The report reveals a decisive shift into positive territory for brokers’ views on client business fundamentals.

Brokers’ net sentiment scores – calculated by subtracting the percentage of brokers expecting conditions to worsen from those expecting improvement to create an index ranging from -100 (all pessimistic) to +100 (all optimistic) – are improving.

Sentiment scores for cash flow (+18), revenue (+28), and employee headcount (+7) all climbed into net positive territory after being negative last year.

Cash flow optimism in particular ticked up 3 points since the previous quarter, while headcount outlook also rose by 3 points. Revenue has been consistently strong, holding steady at +28. Although outlook on financing requirements softened slightly, it remained in positive territory.
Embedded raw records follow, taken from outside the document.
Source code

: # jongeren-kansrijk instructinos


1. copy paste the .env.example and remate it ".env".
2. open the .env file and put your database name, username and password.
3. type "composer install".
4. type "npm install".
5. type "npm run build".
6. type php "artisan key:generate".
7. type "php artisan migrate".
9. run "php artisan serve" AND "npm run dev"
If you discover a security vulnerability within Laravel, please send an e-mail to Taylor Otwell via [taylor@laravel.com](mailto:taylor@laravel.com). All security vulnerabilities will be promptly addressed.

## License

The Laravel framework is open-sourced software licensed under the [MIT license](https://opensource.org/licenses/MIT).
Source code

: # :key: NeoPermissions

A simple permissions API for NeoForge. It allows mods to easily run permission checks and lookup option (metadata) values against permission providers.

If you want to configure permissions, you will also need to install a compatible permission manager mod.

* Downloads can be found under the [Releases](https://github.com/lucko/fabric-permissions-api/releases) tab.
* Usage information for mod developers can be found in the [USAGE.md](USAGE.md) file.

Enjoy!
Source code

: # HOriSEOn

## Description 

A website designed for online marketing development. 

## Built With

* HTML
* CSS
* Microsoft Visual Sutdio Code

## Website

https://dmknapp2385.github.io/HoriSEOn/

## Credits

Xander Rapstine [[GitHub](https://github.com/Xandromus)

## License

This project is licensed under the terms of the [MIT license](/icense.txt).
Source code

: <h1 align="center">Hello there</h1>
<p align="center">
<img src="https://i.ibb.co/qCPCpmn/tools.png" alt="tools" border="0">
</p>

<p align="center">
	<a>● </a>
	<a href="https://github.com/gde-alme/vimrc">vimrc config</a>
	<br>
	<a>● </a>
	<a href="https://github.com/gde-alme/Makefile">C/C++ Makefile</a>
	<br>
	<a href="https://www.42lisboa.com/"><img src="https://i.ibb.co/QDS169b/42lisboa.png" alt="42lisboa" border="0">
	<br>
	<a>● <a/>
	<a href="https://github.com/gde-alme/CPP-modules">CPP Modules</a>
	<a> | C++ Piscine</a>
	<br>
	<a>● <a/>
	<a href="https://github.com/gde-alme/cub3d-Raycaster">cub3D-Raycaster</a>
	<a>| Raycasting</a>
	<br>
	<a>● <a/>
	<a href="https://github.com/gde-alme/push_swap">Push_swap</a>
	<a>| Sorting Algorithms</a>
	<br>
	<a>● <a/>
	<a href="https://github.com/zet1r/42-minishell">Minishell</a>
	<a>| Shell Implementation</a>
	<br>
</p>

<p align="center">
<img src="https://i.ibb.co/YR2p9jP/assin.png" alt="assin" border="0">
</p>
Noting the figures, Michael Johnson, director at Agile Market Intelligence, comments: “The turnaround in cash flow expectations is telling us that businesses are moving beyond just managing through uncertainty to actually seeing light at the end of the tunnel.”

Agriculture and wholesale trade lead growth expectations

On the industry front, things are also looking up. The overall market demand index – which measures the proportion of brokers forecasting growth versus those expecting declines – showed that no industry recorded negative scores in July, reflecting a broad stabilisation in demand.

Brokers are reporting resilience across traditional industries, particularly those
tied to agriculture and trade.

Agriculture was found to be showing the strongest momentum, with 43 per cent of brokers expecting increased demand, up from 24 per cent the previous month. This sharp rise pushed the sector’s demand index to +35, its highest point this year.

Wholesale trade has also staged a rebound, bouncing back to +26 in July after softening in June.

But at the other end of the spectrum, there has been a moderation in previously high-growth sectors, such as transportation and recreation, which suggests that demand is levelling off rather than weakening.

Transportation eased to +21 (down from +33), while arts and recreation dropped to zero from +18. Media and telecommunications also moderated to +19, down from +24.

Stability replaces volatility

The convergence of improved client business health and rebalancing sector demand points to an inflection point for commercial lending.

After periods of sharp swings in expectations, the market is now moving into a phase of steadier sentiment.

“We’re witnessing a healthy maturation in the commercial lending market where unrealistic expectations are giving way to sustainable growth patterns,” Johnson says.

This stabilisation reflects a return to fundamentals. With optimism returning to client businesses and key sectors like agriculture and wholesale trade, the commercial lending market is finding a steady heartbeat, signalling renewed confidence and resilience and providing a prime opportunity for brokers.